There are specific sites that are password-protected, Jacobson noted, but no private networks for posting course web and other instructional materials.

Close agreed to add the topic of developing an intranet system to the computer usage committee’s agenda.

Regarding copyrighted material being posted on personal web pages, George Pike, director of the Barco Law Library, suggested that faculty first check the University Library System’s e-reserve collection.

(Instructions on accessing ULS’s e-reserve collections can be found at: http://www.library.pitt.edu/guides/how/.)

“There are copyright protections available in e-reserve that might not be available in an unrestricted individual faculty web page,” Pike said.

He noted that the issue has been in the news recently with a series of threatening letters between the Association of American Publishers and the University of California-San Diego over whether the materials placed on course web platforms are within the traditional guidelines for protected classroom use.

“That question is still under debate,” Pike said. “But the e-reserve system almost functions as a de facto intranet, in that only students registered for specific courses can access the documents that are being placed on e-reserve,” which is not the case with a web page.

“There are many, many documents that are being placed on web sites that we actually have a licensed copy of available electronically, for which there are no copyright issues because the license covers all University users,” Pike said.

(For related stories see Sept. 16, 2004, University Times.)

Close also reported that new anti-spyware software is available to the University community via the Pitt technology web site.

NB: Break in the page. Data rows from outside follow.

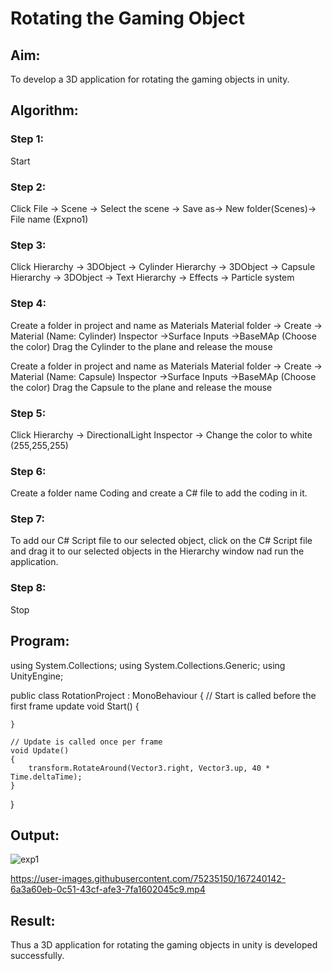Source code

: # Rotating the Gaming Object

## Aim:
To develop a 3D application for rotating the gaming objects in unity.
## Algorithm:
### Step 1:
Start
### Step 2:
Click File -> Scene -> Select the scene -> Save as-> New folder(Scenes)-> File name (Expno1)
### Step 3:
Click Hierarchy -> 3DObject -> Cylinder
Hierarchy -> 3DObject -> Capsule
Hierarchy -> 3DObject -> Text
Hierarchy -> Effects -> Particle system
### Step 4:
Create a folder in project and name as Materials
Material folder -> Create -> Material (Name: Cylinder)
Inspector ->Surface Inputs ->BaseMAp (Choose the color)
Drag the Cylinder to the plane and release the mouse

Create a folder in project and name as Materials
Material folder -> Create -> Material (Name: Capsule)
Inspector ->Surface Inputs ->BaseMAp (Choose the color)
Drag the Capsule to the plane and release the mouse

### Step 5:
Click Hierarchy -> DirectionalLight
Inspector -> Change the color to white (255,255,255)

### Step 6:
Create a folder name Coding and create a C# file to add the coding in it.

### Step 7:
To add our C# Script file to our selected object, click on the C# Script file and drag it to our selected objects in the Hierarchy window nad run the application.

### Step 8:
Stop

## Program:
using System.Collections;
using System.Collections.Generic;
using UnityEngine;

public class RotationProject : MonoBehaviour
{
    // Start is called before the first frame update
    void Start()
    {
        
    }

    // Update is called once per frame
    void Update()
    {
        transform.RotateAround(Vector3.right, Vector3.up, 40 * Time.deltaTime);
    }
}
## Output:
![exp1](https://user-images.githubusercontent.com/75235150/167240121-4b7445e2-0df2-4a04-a262-e9dd04322daa.png)


https://user-images.githubusercontent.com/75235150/167240142-6a3a60eb-0c51-43cf-afe3-7fa1602045c9.mp4


## Result:
Thus a 3D application for rotating the gaming objects in unity is developed successfully.
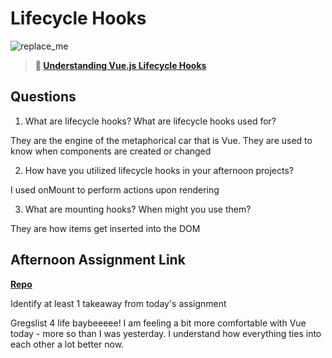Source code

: # Lifecycle Hooks

![replace_me](https://codeworks.blob.core.windows.net/public/assets/img/illustrations/placeholder.svg)

> **📖 [Understanding Vue.js Lifecycle Hooks](https://codeworksacademy.com/fs-student-guide/resources/wk6/03-Vue-Lifecycle-Hooks)**

## Questions

1. What are lifecycle hooks? What are lifecycle hooks used for?

They are the engine of the metaphorical car that is Vue. They are used to know when components are created or changed

2. How have you utilized lifecycle hooks in your afternoon projects?

I used onMount to perform actions upon rendering

3. What are mounting hooks? When might you use them?

They are how items get inserted into the DOM

## Afternoon Assignment Link

**[Repo](https://github.com/JacksonHagen/week6day3)**

Identify at least 1 takeaway from today's assignment

Gregslist 4 life baybeeeee! I am feeling a bit more comfortable with Vue today - more so than I was yesterday. I understand how everything ties into each other a lot better now.
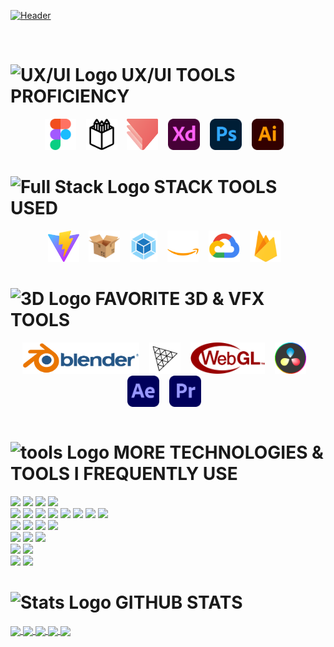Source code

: [![Header](https://user-images.githubusercontent.com/46301974/226798112-abd4fb51-1b3a-4891-ae46-183f62e7082b.svg "Header")](https://frankdufaux.com/)



<br/>

<table border="0"><tr><tr valign="top" width="33%">

# <img src="https://user-images.githubusercontent.com/46301974/226538734-33381dbe-9d72-42e7-980a-bf6db54fe16e.svg" alt="UX/UI Logo" height="35" />&nbsp;UX/UI TOOLS PROFICIENCY
<div align="center">
<img src="https://github.com/vjmindlab/vjmindlab/blob/7f71e5beba1a7ab3cc67e010e1bd44cc44136a6e/assets/Figma-logo.svg" alt="Figma" height="50" />&nbsp;&nbsp;&nbsp;
<img src="https://github.com/vjmindlab/vjmindlab/blob/7f71e5beba1a7ab3cc67e010e1bd44cc44136a6e/assets/penpot-logo.svg" alt="Penpot" height="50" />&nbsp;&nbsp;&nbsp;
<img src="https://github.com/vjmindlab/vjmindlab/blob/7f71e5beba1a7ab3cc67e010e1bd44cc44136a6e/assets/protopie_logo.svg" alt="Protopie" height="50" />&nbsp;&nbsp;&nbsp;
<img src="https://github.com/vjmindlab/vjmindlab/blob/7f71e5beba1a7ab3cc67e010e1bd44cc44136a6e/assets/Adobe_XD_icon.svg" alt="Adobe XD" height="50" />&nbsp;&nbsp;&nbsp;  
<img src="https://github.com/vjmindlab/vjmindlab/blob/7f71e5beba1a7ab3cc67e010e1bd44cc44136a6e/assets/Photoshop_icon.svg" alt="Photoshop" height="50" />&nbsp;&nbsp;&nbsp;  
<img src="https://github.com/vjmindlab/vjmindlab/blob/9deb6a5dda3f7937a6ec4a2ab8df91e6a8cac26a/assets/Illustrator_icon.svg" alt="Illustrator" height="50" />&nbsp;&nbsp;&nbsp;
</div>

</tr>
<tr valign="top" width="33%">

# <img src="https://user-images.githubusercontent.com/46301974/226540471-0fcb72dd-6c2e-4417-b98b-6e2d2979dd2a.svg" alt="Full Stack Logo" height="35" />&nbsp;STACK TOOLS USED
<div align="center">
<img src="https://github.com/vjmindlab/vjmindlab/blob/9deb6a5dda3f7937a6ec4a2ab8df91e6a8cac26a/assets/vite_logo.svg" alt="Vite" height="50" />&nbsp;&nbsp;&nbsp;
<img src="https://github.com/vjmindlab/vjmindlab/blob/9deb6a5dda3f7937a6ec4a2ab8df91e6a8cac26a/assets/parcel_logo.svg" alt="Parcel" height="50" />&nbsp;&nbsp;&nbsp;
<img src="https://github.com/vjmindlab/vjmindlab/blob/9deb6a5dda3f7937a6ec4a2ab8df91e6a8cac26a/assets/webpack_logo.svg" alt="WebPack" height="50" />&nbsp;&nbsp;&nbsp;
<img src="https://github.com/vjmindlab/vjmindlab/blob/6ffb452b70a3834e2b52b070bb4f7806eb9e19d4/assets/Amazon_Web_Services_Logo.svg" alt="Amazon Web Services" height="50" />&nbsp;&nbsp;&nbsp;
<img src="https://github.com/vjmindlab/vjmindlab/blob/9deb6a5dda3f7937a6ec4a2ab8df91e6a8cac26a/assets/Google_Cloud_logo.svg" alt="Google Cloud" height="50" />&nbsp;&nbsp;&nbsp;
<img src="https://github.com/vjmindlab/vjmindlab/blob/9deb6a5dda3f7937a6ec4a2ab8df91e6a8cac26a/assets/Firebase_Logo.svg" alt="Firebase" height="50" />&nbsp;&nbsp;&nbsp;
</div>

</tr>
<tr valign="top" width="33%">

# <img src="https://user-images.githubusercontent.com/46301974/226540811-8a3e01a0-3761-4c0f-ad46-0dfdef0dffaa.svg" alt="3D Logo" height="35" />&nbsp;FAVORITE 3D & VFX TOOLS
<div align="center">
<img src="https://github.com/vjmindlab/vjmindlab/blob/9deb6a5dda3f7937a6ec4a2ab8df91e6a8cac26a/assets/Logo_Blender.svg" alt="Blender" height="50" />&nbsp;&nbsp;&nbsp;
<img src="https://github.com/vjmindlab/vjmindlab/blob/9deb6a5dda3f7937a6ec4a2ab8df91e6a8cac26a/assets/Three.js_Icon.svg" alt="Three.js" height="50" />&nbsp;&nbsp;&nbsp;
<img src="https://github.com/vjmindlab/vjmindlab/blob/9deb6a5dda3f7937a6ec4a2ab8df91e6a8cac26a/assets/WebGL_Logo.svg" alt="WebGL" height="50" />&nbsp;&nbsp;&nbsp;
<img src="https://github.com/vjmindlab/vjmindlab/blob/9deb6a5dda3f7937a6ec4a2ab8df91e6a8cac26a/assets/DaVinci_Resolve_logo.svg" alt="DaVinci Resolve" height="50" />&nbsp;&nbsp;&nbsp;
<img src="https://github.com/vjmindlab/vjmindlab/blob/9deb6a5dda3f7937a6ec4a2ab8df91e6a8cac26a/assets/Adobe_After_Effects.svg" alt="After Effects" height="50" />&nbsp;&nbsp;&nbsp;
<img src="https://github.com/vjmindlab/vjmindlab/blob/9deb6a5dda3f7937a6ec4a2ab8df91e6a8cac26a/assets/Adobe_Premiere.svg" alt="Adobe Premiere" height="50" />&nbsp;&nbsp;&nbsp;
</div>

</tr>
</tr></table>


# <img src="https://user-images.githubusercontent.com/46301974/226543535-25b46e57-7dea-4372-9ada-31cc16cfa503.svg" alt="tools Logo" height="35" />&nbsp;MORE TECHNOLOGIES & TOOLS I FREQUENTLY USE

![](https://img.shields.io/badge/Editor-Visual_Studio-informational?style=for-the-badge&logo=visualstudiocode&logoColor=white&color=ff9a47)
![](https://img.shields.io/badge/Editor-Sublime_Text-informational?style=for-the-badge&logo=sublimetext&logoColor=white&color=ff9a47)
![](https://img.shields.io/badge/Editor-Eclipse_IDE-informational?style=for-the-badge&logo=eclipseide&logoColor=white&color=ff9a47)
![](https://img.shields.io/badge/Editor-ESLint-informational?style=for-the-badge&logo=eslint&logoColor=white&color=ff9a47)
<br/>
![](https://img.shields.io/badge/Code-HTML-informational?style=for-the-badge&logo=html&logoColor=white)
![](https://img.shields.io/badge/Code-CSS-informational?style=for-the-badge&logo=css&logoColor=white)
![](https://img.shields.io/badge/Code-SCSS-informational?style=for-the-badge&logo=scss&logoColor=white)
![](https://img.shields.io/badge/Code-JavaScript-informational?style=for-the-badge&logo=javascript&logoColor=white)
![](https://img.shields.io/badge/Code-three.js-informational?style=for-the-badge&logo=three.js&logoColor=white)
![](https://img.shields.io/badge/Code-WebGL-informational?style=for-the-badge&logo=webgl&logoColor=white)
![](https://img.shields.io/badge/Code-A_Frame-informational?style=for-the-badge&logo=aframe&logoColor=white)
![](https://img.shields.io/badge/Code-GreenSock-informational?style=for-the-badge&logo=greensock&logoColor=white)
<br/>
![](https://img.shields.io/badge/Cloud-AWS-informational?style=for-the-badge&logo=amazonaws&logoColor=white&color=2bbc8a)
![](https://img.shields.io/badge/Cloud-Firebase-informational?style=for-the-badge&logo=firebase&logoColor=white&color=2bbc8a)
![](https://img.shields.io/badge/Cloud-Google_Cloud-informational?style=for-the-badge&logo=googlecloud&logoColor=white&color=2bbc8a)
![](https://img.shields.io/badge/Cloud-cPanel-informational?style=for-the-badge&logo=cpanel&logoColor=white&color=2bbc8a)
<br/>
![](https://img.shields.io/badge/Bundler-Vite-informational?style=for-the-badge&logo=vite&logoColor=white&color=b847ff)
![](https://img.shields.io/badge/Bundler-Webpack-informational?style=for-the-badge&logo=webpack&logoColor=white&color=b847ff)
![](https://img.shields.io/badge/Bundler-Parcel-informational?style=for-the-badge&logo=hackthebox&logoColor=white&color=b847ff)
<br/>
![](https://img.shields.io/badge/Runtime-Node.js-informational?style=for-the-badge&logo=node.js&logoColor=white&color=f7ff69)
![](https://img.shields.io/badge/Runtime-Bun-informational?style=for-the-badge&logo=bun&logoColor=white&color=f7ff69)
<br/>
![](https://img.shields.io/badge/Registry-NPM-informational?style=for-the-badge&logo=npm&logoColor=white&color=6bfff0)
![](https://img.shields.io/badge/Registry-Curl-informational?style=for-the-badge&logo=curl&logoColor=white&color=6bfff0)

# <img src="https://user-images.githubusercontent.com/46301974/226542486-9e7c70d6-4f7c-44bb-a017-05b3135f5474.svg" alt="Stats Logo" height="35" />&nbsp;GITHUB STATS

<a href="https://github.com/vjmindlab">
  <img align="center" src="https://github-readme-stats-sigma-five.vercel.app/api?username=vjmindlab&show_icons=true&card_width=400&line_height=27&count_private=true&include_all_commits&title_color=ffffff&text_color=c9cacc&icon_color=2bbc8a&bg_color=1d1f21" />
</a>
 
 
<a href="https://github.com/vjmindlab">
  <img align="center" src="https://github-readme-stats-sigma-five.vercel.app/api/top-langs/?username=vjmindlab&&hide=html,less,tex&title_color=ffffff&text_color=c9cacc&icon_color=2bbc8a&bg_color=1d1f21&langs_count=3" />
</a>

  <a href="https://github.com/vjmindlab/Frank-3D-three.js">
  <img align="center" src="https://github-readme-stats-sigma-five.vercel.app/api/pin/?username=vjmindlab&repo=Frank-3D-three.js&title_color=ffffff&text_color=c9cacc&icon_color=2bbc8a&bg_color=1d1f21" />
</a>

  <a href="https://github.com/vjmindlab/threejs-tests">
  <img align="center" src="https://github-readme-stats-sigma-five.vercel.app/api/pin/?username=vjmindlab&repo=threejs-tests&title_color=ffffff&text_color=c9cacc&icon_color=2bbc8a&bg_color=1d1f21" />
</a>

  <a href="https://github.com/vjmindlab/Taktical-Studio-Website">
  <img align="center" src="https://github-readme-stats-sigma-five.vercel.app/api/pin/?username=vjmindlab&repo=Taktical-Studio-Website&title_color=ffffff&text_color=c9cacc&icon_color=2bbc8a&bg_color=1d1f21" />
</a>

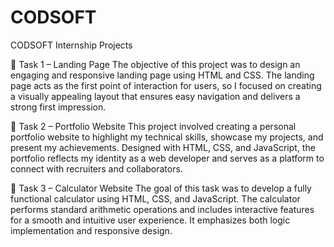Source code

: # CODSOFT

CODSOFT Internship Projects



📌 Task 1 – Landing Page
The objective of this project was to design an engaging and responsive landing page using HTML and CSS. The landing page acts as the first point of interaction for users, so I focused on creating a visually appealing layout that ensures easy navigation and delivers a strong first impression.

🧩 Task 2 – Portfolio Website
This project involved creating a personal portfolio website to highlight my technical skills, showcase my projects, and present my achievements. Designed with HTML, CSS, and JavaScript, the portfolio reflects my identity as a web developer and serves as a platform to connect with recruiters and collaborators.

🧮 Task 3 – Calculator Website
The goal of this task was to develop a fully functional calculator using HTML, CSS, and JavaScript. The calculator performs standard arithmetic operations and includes interactive features for a smooth and intuitive user experience. It emphasizes both logic implementation and responsive design.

Spyware refers to software installed on a computer that collects and distributes information about the user.

CSSD recommends two anti-spyware software packages, Ad-Aware SE Professional, and Spybot Search and Destroy, Close said.

The packages are available free of charge, but must be downloaded by the user, he said.

Instructions for downloading the anti-spyware are available at http://technology.pitt.edu/security.html.

In another Faculty Assembly report, William Zamboni and Jay Irrgang, co-chairs of the Senate athletics committee, again recommended that Pitt decline an invitation to join the Coalition on Intercollegiate Athletics (COIA), a national coalition of faculty senates advocating comprehensive reform of NCAA Division IA athletics.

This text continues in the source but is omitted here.